_EXERCISE:_ Could you return every record below word for word, leaving out the pictures?

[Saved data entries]

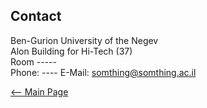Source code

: ## Contact
Ben-Gurion University of the Negev  
Alon Building for Hi-Tech (37)  
Room -----  
Phone: ----
E-Mail: [somthing@somthing.ac.il](mailto:somthing@somthing.ac.il)

[<-- Main Page](README.md)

_FINISHED EXERCISE:_
Source code

: ## Contact
Ben-Gurion University of the Negev  
Alon Building for Hi-Tech (37)  
Room -----  
Phone: ----
E-Mail: [somthing@somthing.ac.il](mailto:somthing@somthing.ac.il)

[<-- Main Page](README.md)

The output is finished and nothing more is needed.